7 Days of AI Platform Engineering — Milind Dethe — primary source for this research
Day 1: Why AI Workloads Are Different
Day 2: GPU Discovery in Kubernetes
Day 3: GPU Utilization & Resource Fragmentation
Day 4: AI Workload Scheduling
Day 5: Ray — Distributed Compute
Day 6: vLLM — Efficient LLM Serving
Day 7: The Full AI Platform Stack
Kubernetes Device Plugins — official documentation on extending K8s for hardware accelerators
NVIDIA MIG User Guide — Multi-Instance GPU partitioning
Run:ai GPU Time-Slicing — advanced GPU time-slicing modes
Ray Cluster Key Concepts — head node, worker nodes, autoscaling
Ray on Kubernetes — KubeRay deployment patterns
vLLM — high-throughput LLM serving engine
PagedAttention Paper (arXiv:2309.06180) — memory-efficient attention for LLM serving
KV Caching Explained — Hugging Face — visual guide to KV cache mechanics

Questions¶

How will disaggregated prefill/decode architectures (NVIDIA Dynamo, llm-d) change the platform layer?
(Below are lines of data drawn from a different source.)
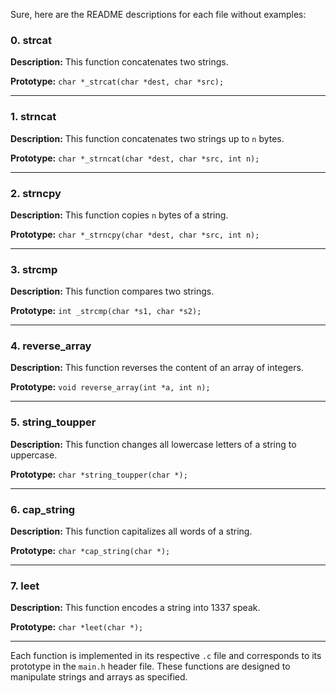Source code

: Sure, here are the README descriptions for each file without examples:

### 0. strcat

**Description:** This function concatenates two strings.

**Prototype:** `char *_strcat(char *dest, char *src);`

---

### 1. strncat

**Description:** This function concatenates two strings up to `n` bytes.

**Prototype:** `char *_strncat(char *dest, char *src, int n);`

---

### 2. strncpy

**Description:** This function copies `n` bytes of a string.

**Prototype:** `char *_strncpy(char *dest, char *src, int n);`

---

### 3. strcmp

**Description:** This function compares two strings.

**Prototype:** `int _strcmp(char *s1, char *s2);`

---

### 4. reverse_array

**Description:** This function reverses the content of an array of integers.

**Prototype:** `void reverse_array(int *a, int n);`

---

### 5. string_toupper

**Description:** This function changes all lowercase letters of a string to uppercase.

**Prototype:** `char *string_toupper(char *);`

---

### 6. cap_string

**Description:** This function capitalizes all words of a string.

**Prototype:** `char *cap_string(char *);`

---

### 7. leet

**Description:** This function encodes a string into 1337 speak.

**Prototype:** `char *leet(char *);`

---

Each function is implemented in its respective `.c` file and corresponds to its prototype in the `main.h` header file. These functions are designed to manipulate strings and arrays as specified.
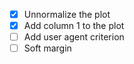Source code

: - [x] Unnormalize the plot
- [x] Add column 1 to the plot
- [ ] Add user agent criterion
- [ ] Soft margin
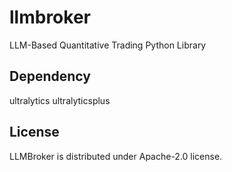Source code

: # llmbroker
LLM-Based Quantitative Trading Python Library

## Dependency
ultralytics
ultralyticsplus

## License
LLMBroker is distributed under Apache-2.0 license.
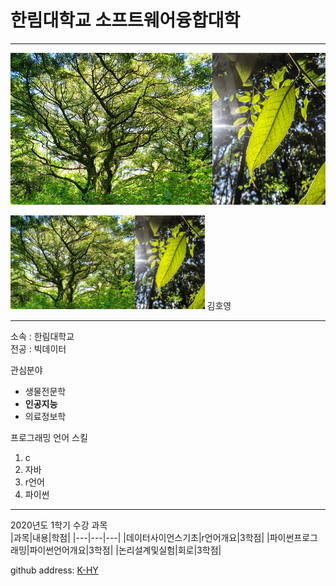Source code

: # 한림대학교 소프트웨어융합대학
---
![이력서 사진](4.png)

<img src=4.png height=150 widht=150>
김호영

---

소속 : 한림대학교   
전공 : 빅데이터

관심분야       
* 생물전문학
* **인공지능**
* 의료정보학   
 
 
프로그래밍 언어 스킬
1. c
2. 자바
3. r언어
4. 파이썬

------------------------
2020년도 1학기 수강 과목   
|과목|내용|학점|
|---|---|---|
|데이터사이언스기초|r언어개요|3학점|
|파이썬프로그래밍|파이썬언어개요|3학점|
|논리설계및실험|회로|3학점|   

github address: [K-HY][github]  

[github]:https://github.com/kim-hoyoung

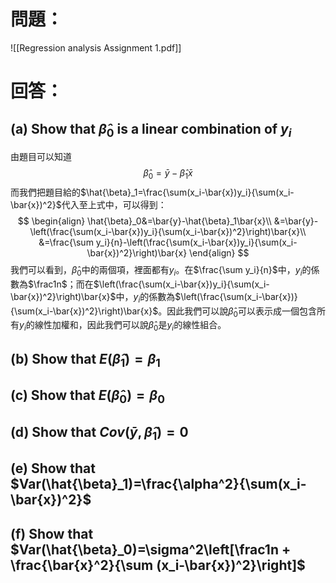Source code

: # 問題：
![[Regression analysis Assignment 1.pdf]]
# 回答：
## (a) Show that $\hat{\beta}_0$ is a linear combination of $y_i$
由題目可以知道
$$
\hat{\beta}_0=\bar{y}-\hat{\beta}_1\bar{x}
$$
而我們把題目給的$\hat{\beta}_1=\frac{\sum(x_i-\bar{x})y_i}{\sum(x_i-\bar{x})^2}$代入至上式中，可以得到：
$$
\begin{align}
\hat{\beta}_0&=\bar{y}-\hat{\beta}_1\bar{x}\\
&=\bar{y}-\left(\frac{\sum(x_i-\bar{x})y_i}{\sum(x_i-\bar{x})^2}\right)\bar{x}\\
&=\frac{\sum y_i}{n}-\left(\frac{\sum(x_i-\bar{x})y_i}{\sum(x_i-\bar{x})^2}\right)\bar{x}
\end{align}
$$
我們可以看到，$\hat{\beta}_0$中的兩個項，裡面都有$y_i$。在$\frac{\sum y_i}{n}$中，$y_i$的係數為$\frac1n$；而在$\left(\frac{\sum(x_i-\bar{x})y_i}{\sum(x_i-\bar{x})^2}\right)\bar{x}$中，$y_i$的係數為$\left(\frac{\sum(x_i-\bar{x})}{\sum(x_i-\bar{x})^2}\right)\bar{x}$。因此我們可以說$\hat{\beta}_0$可以表示成一個包含所有$y_i$的線性加權和，因此我們可以說$\hat{\beta}_0$是$y_i$的線性組合。
## (b) Show that $E(\hat{\beta}_1)=\beta_1$

## (c) Show that $E(\hat{\beta}_0)=\beta_0$
## (d) Show that $Cov(\bar{y},\hat{\beta}_1)=0$
## (e) Show that $Var(\hat{\beta}_1)=\frac{\alpha^2}{\sum(x_i-\bar{x})^2}$
## (f) Show that $Var(\hat{\beta}_0)=\sigma^2\left[\frac1n + \frac{\bar{x}^2}{\sum (x_i-\bar{x})^2}\right]$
What is the practical cost comparison between MIG partitioning vs time-slicing vs dedicated GPU allocation for inference workloads?
How do Volcano and Kueue compare for production gang scheduling, and when should each be used?
Will Ray become the default distributed compute layer for all AI platforms, or will Kubernetes-native solutions catch up?
How should platform teams approach GPU capacity planning when model sizes and inference patterns change rapidly?
What monitoring signals beyond standard latency/throughput are essential for GPU-intensive workloads (GPU memory fragmentation, SM utilization, NVLink bandwidth)?